On the positive side, the distance was accomplished and heart rate was elevated slightly for almost an hour, which is a health benefit.
That’s all today’s indoor rowing was about (what the title says). So I started out at a high enough effort level to raise HR above 133 for a while, then eased back. I was watching a documentary video which lasted about 90 minutes. After the documentary was over, I quit rowing. A grandiose total of 887 calories was burned… but who’s counting?
Today’s session was prematurely cancelled due to lateness and lack of enthusiasm. Several things that needed repairs around the house were repaired, earlier, with the help of a handyman so that was good.
The topic of viewing while trying to work up enthusiasm for rowing was a live view of Hermosa Beach, California, which is where the above screenshot was obtained.

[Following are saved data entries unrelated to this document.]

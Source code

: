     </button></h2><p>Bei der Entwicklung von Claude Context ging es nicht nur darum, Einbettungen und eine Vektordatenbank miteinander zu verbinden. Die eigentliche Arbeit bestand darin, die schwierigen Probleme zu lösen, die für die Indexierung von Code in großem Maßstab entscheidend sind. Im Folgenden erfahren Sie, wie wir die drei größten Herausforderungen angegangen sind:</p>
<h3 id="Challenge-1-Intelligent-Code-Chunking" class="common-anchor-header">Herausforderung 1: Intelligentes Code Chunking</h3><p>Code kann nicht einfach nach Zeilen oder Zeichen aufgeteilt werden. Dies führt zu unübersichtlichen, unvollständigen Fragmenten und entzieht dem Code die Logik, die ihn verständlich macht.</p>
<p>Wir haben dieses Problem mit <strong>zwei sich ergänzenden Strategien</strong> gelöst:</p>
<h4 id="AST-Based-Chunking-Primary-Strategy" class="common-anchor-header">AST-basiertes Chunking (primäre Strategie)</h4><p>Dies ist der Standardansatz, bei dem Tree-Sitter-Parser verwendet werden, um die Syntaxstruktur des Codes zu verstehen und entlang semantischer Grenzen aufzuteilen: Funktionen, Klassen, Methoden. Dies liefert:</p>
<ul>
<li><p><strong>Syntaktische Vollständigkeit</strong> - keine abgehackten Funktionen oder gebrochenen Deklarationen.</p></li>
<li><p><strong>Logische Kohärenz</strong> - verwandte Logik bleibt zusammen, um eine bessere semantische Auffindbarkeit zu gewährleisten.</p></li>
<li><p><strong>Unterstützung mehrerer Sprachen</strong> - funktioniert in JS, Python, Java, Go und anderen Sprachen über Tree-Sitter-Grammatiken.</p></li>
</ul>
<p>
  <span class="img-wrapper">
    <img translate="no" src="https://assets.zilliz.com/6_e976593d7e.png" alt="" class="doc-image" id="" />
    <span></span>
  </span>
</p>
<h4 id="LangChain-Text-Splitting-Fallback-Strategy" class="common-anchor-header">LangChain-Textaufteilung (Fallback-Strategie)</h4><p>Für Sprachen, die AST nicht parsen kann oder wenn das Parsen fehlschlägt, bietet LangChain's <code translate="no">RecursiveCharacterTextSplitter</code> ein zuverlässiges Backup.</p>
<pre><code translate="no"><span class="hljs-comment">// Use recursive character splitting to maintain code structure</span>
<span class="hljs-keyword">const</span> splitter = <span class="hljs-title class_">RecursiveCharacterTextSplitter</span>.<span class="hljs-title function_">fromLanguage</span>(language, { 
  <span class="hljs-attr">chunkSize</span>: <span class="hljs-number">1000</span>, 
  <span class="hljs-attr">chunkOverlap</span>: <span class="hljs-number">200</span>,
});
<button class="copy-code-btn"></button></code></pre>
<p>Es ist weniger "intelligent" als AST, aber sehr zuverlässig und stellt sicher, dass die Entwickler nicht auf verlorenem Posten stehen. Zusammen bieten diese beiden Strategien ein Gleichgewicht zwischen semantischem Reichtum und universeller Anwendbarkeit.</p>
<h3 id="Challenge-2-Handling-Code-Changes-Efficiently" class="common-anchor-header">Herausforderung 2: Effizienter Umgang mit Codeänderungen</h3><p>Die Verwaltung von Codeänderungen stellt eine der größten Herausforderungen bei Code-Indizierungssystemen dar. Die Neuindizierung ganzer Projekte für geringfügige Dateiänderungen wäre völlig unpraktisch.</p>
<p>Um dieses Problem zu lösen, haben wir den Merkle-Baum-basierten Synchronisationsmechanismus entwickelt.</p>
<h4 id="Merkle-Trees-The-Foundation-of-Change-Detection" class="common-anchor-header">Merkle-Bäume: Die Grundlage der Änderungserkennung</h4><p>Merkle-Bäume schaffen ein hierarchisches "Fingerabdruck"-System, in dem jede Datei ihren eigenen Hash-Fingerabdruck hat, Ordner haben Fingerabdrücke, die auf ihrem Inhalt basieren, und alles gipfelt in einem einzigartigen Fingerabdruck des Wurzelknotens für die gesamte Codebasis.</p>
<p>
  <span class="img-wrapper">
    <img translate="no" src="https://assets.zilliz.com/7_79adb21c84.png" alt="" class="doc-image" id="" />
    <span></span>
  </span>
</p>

Today was going to be another 10K in the zone of a 2:08/500 meter pace. I had a boring documentary to watch which wouldn’t (and didn’t) demand much of my mental focus, so I’d be able to give plenty of attention to the rowing, to maintain that pace.
But after sometime between 8 to 10 minutes, things didn’t feel right, so I slacked off. The boring documentary remained boring and the rowing session, once slowed down, became boring also. But I finished it, so as to be able to log all the meters and keep the daily average of meters rowed up in the target area.
Today there was no rowing plan except to keep making one easy stroke after the other until the pre-set distances counted down… while watching three videos which featured wild birds -such as doves and quail- feeding and interacting with each other.
If I’d chosen a music video to watch, or even a movie, I could have given a lot more mental focus to rowing and that would have resulted in a higher effort level. But it took almost all my focus to pay attention to what those birds were doing… and occasionally respond to a text message.
Happy rowing -where ever your mental focus – to you.